We got up early to catch the train. For anyone who has taken Italian trains, you understand why we got up early. The stop (or maybe it was a transfer?) we needed had some epic graffiti art that I admired as we waited. Eventually, we got to Pompeii.
It was Mediterranean spring and the weather was perfect; bright sunny and cloudless skies and about 70. Warm enough that we were sweating in the sun, but not so hot that we were melting. (In fairness, it might have been warmer, we were coming back from the South Pacific.) The interiors of the buildings were cool and just slightly damp, so it was like instant air conditioning when we walked into the baths or houses or other buildings. They wouldn’t let anyone in the brothel, despite the clearly labeled sign. (Brothels were labeled with carved penises on the walls of the buildings around them. The direction of the penis pointed towards the brothel, so you can literally follow the dicks to a brothel. Also, the Latin word for brothel is derived from the word for wolf, because of the howling. There is your fun history for the day.)
Most of the place smelled dusty, like sun-warmed stones and feet dragged on cobbles. Though we saw the major landmarks, we kept wandering out of the well-worn areas. At one point, we ended up outside the city walls, looking back into the city from the top of a hill. There was grass and poppies and wildflowers and I needed to pee. I found a bathroom and Jason found a fountain that had been re-plumbed and worked, even though it was the original stone face of the fountain. We ate the lunch we’d packed in the grass under a tree with a view of the grid of roads in Pompeii and the mountains in the distance. We didn’t see anyone else on that side of the wall. It was just the two of us, being us together.
We spent some time in the arena. The floor of the arena was covered in thick grass, though there weren’t as many wild flowers. There were a few other people, but the arena was large enough that my memory of them is as brightly colored blurs, not as real people. When we left there, we took some kind of wrong turn. Or right turn. I think we hit a dead end. We discovered that there is a vineyard in Pompeii which is in production. I’m sure that wine is exorbitantly expensive.
Somehow, we found our way around to the “front” or at least the part that visitors were being ushered into. There, the walls had signs explaining different buildings and there were many more tourists. One of them had bright red shoes, like mine.
Jason kept stopping when we were at the major landmarks, places like the Faun Statue. He would wander a bit and find just the right spot, then he would mess around on his phone. It was a little annoying, but also just Jason being himself so I’d ignored it all day. I finally asked him what he was doing when we were standing by a courtyard that had a mosaic or something in it. Or rather, I finally asked and actually listened to the answer.

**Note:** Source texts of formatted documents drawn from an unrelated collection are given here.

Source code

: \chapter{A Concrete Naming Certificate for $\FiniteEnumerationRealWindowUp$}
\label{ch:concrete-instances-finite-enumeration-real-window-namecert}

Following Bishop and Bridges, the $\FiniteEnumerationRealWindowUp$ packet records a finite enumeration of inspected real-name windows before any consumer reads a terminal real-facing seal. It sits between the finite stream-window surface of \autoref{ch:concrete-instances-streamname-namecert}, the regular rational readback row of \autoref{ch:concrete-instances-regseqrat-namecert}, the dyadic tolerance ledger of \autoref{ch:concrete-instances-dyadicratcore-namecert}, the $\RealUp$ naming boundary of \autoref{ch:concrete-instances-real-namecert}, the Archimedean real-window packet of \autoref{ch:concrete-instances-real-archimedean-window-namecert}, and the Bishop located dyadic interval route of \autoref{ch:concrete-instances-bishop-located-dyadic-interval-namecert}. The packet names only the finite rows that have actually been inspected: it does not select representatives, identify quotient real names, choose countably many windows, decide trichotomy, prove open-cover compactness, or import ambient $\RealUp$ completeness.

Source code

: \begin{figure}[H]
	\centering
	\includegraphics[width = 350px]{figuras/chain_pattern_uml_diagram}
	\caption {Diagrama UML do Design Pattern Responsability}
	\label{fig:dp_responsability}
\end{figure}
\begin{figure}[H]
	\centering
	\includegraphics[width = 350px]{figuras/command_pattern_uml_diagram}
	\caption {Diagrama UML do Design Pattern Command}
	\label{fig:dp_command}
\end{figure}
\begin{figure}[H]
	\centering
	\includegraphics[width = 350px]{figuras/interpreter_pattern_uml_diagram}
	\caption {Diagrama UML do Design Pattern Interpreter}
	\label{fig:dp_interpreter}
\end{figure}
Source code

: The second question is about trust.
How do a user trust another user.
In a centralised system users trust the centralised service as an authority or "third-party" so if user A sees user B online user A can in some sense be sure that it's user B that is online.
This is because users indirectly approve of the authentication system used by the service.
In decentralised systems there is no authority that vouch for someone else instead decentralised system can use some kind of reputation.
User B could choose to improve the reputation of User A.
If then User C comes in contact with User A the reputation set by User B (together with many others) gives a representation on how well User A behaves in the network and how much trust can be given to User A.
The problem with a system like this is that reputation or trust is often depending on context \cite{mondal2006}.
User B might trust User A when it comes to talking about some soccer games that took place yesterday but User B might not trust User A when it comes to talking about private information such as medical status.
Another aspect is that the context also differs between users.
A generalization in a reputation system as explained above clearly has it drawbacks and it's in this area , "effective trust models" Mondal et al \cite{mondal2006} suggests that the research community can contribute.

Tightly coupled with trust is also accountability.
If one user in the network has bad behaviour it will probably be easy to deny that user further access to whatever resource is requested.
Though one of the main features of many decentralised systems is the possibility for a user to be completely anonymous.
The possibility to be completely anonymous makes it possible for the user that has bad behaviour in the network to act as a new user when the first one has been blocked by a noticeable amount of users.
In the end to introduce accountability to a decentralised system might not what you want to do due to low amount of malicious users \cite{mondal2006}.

We spent the rest of the afternoon with Jason teaching me to play Ingress. We only had one phone, so it was mostly me watching him and being curious. He couldn’t form any fields, because other people were also playing. But he ended up with keys from all over Pompeii. He ended up dropping a lot of them because they were filling his inventory too full, but I know he kept a couple of major ones.
(For those who don’t follow augmented reality games, Ingress is a game on your phone. Major landmarks like plaques, churches, and public art are “portals” which you can interact with. You try to tie different portals together to create fields. There is a super complex puzzle element and some minimal amount of plot. Look it up, it is a great way of seeing little bits of art you might otherwise miss.)
When the shadows were getting long enough to cover the streets from wall to wall, we started walking back to the train. We stopped the take some last photos in the amphitheater. There is one of Jason-as-Brighella that I took from “backstage” looking into the rows of seats. It isn’t one of my favorites from the trip, but it is an image that remains in my head.
By the time the train dropped us back in Napoli, Jason was hangry. Rather than go back to the B&B and try to figure out food, we stopped at the nearest place with cannoli on the menu. (The cannoli was for me.) The food was mediocre (for Italy) and the service was worse and it really didn’t matter. We weren’t looking for a culinary experience, we were looking for body fuel and time together. The poor service just gave us more time to talk about all the things we’d seen and all the plans we had when we got home.
I’m afraid these memories are going to scatter like beads off a string. I won’t be able to find them, to say a kind of rosary by running each memory over in my mind. I’m afraid that without Jason, no one will remember all the days, all the conversations, all the moments we had together. I’m afraid I’ll forget him. I’m afraid I’ll forget us.